As I sat there watching my cards and looking at the people in the room, I admit I felt a foreboding. They were no longer many decades older than I  – as had been the case in infrequent visits to nursing homes throughout a good deal of my life. I was catching up.  The thought occurred to me: I am playing Bingo at the home.

I recognized the potential for the humorous shock value of that statement when announced to family members. And I went home and walked in and stared at people and said, “I played Bingo at the home.”  And I told them about how I needed only one number, I-23, to win the “cover all the numbers” finale. I told them a lady in a wheelchair with oxygen had turned out to be the winner and that my first instinct was to yell, “Cheater, cheater,” and rip her oxygen away. Not a nice impulse, but one pretty compatible with my personality.
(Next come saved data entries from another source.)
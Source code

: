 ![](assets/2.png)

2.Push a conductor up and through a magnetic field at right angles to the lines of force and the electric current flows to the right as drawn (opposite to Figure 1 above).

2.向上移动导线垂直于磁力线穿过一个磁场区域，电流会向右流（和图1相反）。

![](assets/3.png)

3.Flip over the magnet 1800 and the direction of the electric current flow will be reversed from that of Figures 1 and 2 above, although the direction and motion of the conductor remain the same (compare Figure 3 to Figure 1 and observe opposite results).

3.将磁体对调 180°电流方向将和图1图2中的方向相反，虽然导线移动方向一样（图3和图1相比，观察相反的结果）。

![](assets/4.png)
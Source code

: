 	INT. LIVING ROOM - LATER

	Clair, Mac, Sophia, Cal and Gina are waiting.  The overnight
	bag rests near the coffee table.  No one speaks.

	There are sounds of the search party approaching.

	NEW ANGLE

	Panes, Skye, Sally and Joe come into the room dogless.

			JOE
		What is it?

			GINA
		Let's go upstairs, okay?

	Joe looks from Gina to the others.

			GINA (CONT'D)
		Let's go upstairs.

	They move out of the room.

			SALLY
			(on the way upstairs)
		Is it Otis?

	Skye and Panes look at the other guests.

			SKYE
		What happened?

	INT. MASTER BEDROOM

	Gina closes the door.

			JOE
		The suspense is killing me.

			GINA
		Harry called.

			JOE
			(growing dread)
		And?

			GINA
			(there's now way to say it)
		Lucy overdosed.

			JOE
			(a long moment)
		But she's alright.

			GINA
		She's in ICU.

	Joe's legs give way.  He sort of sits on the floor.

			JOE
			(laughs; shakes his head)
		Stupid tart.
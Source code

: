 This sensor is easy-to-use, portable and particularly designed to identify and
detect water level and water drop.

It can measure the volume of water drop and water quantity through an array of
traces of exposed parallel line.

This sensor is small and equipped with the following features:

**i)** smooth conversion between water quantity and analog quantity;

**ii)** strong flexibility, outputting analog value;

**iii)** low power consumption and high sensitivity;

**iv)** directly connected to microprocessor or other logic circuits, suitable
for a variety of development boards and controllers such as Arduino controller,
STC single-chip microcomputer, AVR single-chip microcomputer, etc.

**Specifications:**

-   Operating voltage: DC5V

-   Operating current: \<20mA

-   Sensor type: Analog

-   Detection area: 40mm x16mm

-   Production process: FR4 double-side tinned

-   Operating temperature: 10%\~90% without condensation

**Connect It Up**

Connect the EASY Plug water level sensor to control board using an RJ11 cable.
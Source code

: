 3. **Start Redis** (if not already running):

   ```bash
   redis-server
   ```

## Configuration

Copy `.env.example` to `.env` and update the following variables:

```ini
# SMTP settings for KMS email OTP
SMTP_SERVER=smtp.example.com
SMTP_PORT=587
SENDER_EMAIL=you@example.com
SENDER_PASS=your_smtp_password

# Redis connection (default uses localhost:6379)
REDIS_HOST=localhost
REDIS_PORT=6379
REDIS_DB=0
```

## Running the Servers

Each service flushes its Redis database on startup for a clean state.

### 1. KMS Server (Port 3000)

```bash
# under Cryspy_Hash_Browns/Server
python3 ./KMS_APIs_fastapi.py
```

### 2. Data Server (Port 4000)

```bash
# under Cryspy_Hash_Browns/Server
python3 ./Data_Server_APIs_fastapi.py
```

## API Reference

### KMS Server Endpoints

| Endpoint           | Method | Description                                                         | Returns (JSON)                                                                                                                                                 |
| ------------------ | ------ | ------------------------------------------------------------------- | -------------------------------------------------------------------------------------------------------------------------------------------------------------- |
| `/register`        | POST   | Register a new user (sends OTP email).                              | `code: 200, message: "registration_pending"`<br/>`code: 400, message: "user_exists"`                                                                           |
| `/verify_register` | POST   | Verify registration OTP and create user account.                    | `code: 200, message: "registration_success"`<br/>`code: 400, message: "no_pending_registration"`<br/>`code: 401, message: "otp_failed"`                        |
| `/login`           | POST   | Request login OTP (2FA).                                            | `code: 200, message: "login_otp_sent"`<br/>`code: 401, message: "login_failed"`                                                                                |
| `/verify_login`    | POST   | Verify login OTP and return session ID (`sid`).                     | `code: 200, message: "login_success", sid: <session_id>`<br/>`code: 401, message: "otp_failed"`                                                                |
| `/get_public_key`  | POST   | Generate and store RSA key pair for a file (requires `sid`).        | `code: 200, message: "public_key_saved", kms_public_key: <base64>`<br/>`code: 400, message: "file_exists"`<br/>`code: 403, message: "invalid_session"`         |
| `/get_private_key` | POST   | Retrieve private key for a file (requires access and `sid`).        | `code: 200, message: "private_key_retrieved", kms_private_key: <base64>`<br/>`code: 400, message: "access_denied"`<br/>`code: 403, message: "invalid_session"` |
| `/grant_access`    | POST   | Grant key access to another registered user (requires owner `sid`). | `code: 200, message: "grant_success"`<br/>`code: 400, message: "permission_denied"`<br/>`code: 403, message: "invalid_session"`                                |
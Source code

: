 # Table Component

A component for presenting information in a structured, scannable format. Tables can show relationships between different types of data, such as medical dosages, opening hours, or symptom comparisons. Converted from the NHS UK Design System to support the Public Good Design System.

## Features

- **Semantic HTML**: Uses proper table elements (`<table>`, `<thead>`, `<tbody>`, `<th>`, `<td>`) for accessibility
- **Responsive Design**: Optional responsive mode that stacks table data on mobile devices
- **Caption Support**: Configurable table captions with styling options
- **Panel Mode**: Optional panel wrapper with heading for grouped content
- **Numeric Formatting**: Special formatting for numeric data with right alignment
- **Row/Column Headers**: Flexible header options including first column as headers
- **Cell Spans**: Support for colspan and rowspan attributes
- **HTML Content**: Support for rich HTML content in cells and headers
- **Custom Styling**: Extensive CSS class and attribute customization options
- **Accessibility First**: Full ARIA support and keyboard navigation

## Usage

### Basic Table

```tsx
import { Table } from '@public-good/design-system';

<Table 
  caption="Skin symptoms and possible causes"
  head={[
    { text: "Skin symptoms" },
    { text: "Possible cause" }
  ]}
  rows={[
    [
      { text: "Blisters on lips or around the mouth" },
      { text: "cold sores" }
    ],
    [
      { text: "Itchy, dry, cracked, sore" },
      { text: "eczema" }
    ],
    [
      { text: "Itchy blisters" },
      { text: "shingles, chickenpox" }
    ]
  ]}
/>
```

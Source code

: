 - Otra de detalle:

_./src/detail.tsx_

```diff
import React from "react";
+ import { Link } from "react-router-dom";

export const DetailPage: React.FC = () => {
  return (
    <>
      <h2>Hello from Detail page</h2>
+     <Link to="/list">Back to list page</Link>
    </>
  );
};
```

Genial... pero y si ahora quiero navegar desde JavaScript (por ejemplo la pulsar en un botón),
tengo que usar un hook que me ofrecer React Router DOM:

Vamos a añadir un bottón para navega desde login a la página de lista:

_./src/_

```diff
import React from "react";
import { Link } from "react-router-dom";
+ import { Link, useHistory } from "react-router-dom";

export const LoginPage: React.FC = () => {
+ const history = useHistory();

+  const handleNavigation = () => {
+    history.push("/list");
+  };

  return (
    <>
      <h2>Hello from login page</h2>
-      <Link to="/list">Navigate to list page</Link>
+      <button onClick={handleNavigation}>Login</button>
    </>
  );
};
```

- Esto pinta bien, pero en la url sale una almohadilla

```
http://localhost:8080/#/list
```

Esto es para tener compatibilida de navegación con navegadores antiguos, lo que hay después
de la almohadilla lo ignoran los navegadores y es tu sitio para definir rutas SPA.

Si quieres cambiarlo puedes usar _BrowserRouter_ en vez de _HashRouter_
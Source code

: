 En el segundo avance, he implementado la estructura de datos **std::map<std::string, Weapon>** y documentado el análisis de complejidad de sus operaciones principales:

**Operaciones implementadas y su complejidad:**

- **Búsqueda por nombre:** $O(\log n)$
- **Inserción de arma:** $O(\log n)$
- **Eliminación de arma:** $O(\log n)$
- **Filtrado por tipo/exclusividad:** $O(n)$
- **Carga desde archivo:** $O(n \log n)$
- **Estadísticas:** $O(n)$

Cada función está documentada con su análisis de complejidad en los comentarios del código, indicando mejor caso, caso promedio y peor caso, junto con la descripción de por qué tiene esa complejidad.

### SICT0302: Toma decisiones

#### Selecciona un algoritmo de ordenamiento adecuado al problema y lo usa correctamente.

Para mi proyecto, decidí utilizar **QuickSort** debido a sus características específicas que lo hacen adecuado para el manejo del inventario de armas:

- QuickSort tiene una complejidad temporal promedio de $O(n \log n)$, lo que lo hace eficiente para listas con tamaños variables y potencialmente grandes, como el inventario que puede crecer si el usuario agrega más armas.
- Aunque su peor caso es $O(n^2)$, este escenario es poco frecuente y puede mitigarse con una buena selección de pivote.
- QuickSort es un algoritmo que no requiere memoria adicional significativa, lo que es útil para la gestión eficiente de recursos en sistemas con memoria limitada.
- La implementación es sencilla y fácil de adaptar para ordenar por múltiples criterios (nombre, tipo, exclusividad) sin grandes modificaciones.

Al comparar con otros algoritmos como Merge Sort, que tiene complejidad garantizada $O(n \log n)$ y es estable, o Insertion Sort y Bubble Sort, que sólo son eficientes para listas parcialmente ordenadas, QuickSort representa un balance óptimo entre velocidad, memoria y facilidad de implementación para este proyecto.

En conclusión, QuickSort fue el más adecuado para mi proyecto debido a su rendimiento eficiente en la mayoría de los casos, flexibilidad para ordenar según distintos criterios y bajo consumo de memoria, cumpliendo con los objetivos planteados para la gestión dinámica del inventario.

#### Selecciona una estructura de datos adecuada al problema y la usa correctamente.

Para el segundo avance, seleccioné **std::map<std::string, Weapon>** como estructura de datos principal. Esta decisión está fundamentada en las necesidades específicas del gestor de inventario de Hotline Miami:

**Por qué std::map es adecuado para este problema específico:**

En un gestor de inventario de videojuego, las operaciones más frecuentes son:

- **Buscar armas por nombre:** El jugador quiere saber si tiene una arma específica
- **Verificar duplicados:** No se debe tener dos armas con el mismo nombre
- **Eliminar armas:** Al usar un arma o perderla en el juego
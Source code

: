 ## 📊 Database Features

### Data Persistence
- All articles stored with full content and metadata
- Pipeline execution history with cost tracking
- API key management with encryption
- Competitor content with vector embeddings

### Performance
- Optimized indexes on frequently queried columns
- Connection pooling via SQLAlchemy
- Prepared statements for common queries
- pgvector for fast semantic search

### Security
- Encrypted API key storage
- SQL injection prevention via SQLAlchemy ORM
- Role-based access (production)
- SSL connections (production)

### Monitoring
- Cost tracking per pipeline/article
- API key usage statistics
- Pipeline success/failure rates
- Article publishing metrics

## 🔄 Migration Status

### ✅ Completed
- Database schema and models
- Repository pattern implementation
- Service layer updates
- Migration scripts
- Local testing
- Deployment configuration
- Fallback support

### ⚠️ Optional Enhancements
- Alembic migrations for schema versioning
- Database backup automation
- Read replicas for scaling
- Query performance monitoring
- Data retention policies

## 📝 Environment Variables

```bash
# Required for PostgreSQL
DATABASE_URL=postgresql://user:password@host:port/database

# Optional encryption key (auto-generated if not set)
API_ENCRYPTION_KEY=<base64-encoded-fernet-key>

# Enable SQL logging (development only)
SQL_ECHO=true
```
As I played with the elderly, I found myself watching the number caller – a twenty-something staff member – and thinking, “Oh, you young whippersnapper, I’ll bet you can’t wait to get out of here with all these old people – I’ll bet it’s like getting out of prison and maybe you tell funny stories about things.” She was many decades younger than I.

Actually, in the back of my decades-older mind, I was thinking myself that I would be so grateful to get out of there myself and scurry back to my house, my things, my freedom, my time left of doing for myself and walking quickly without help. As I left the room, reaching the door before the women in wheelchairs and with walkers, I wondered if they were thinking, “Ha, you’ll be here soon – You’re getting pretty far up there yourself, you know.”

It was scary; it is scary. I played Bingo at the home. It’s coming.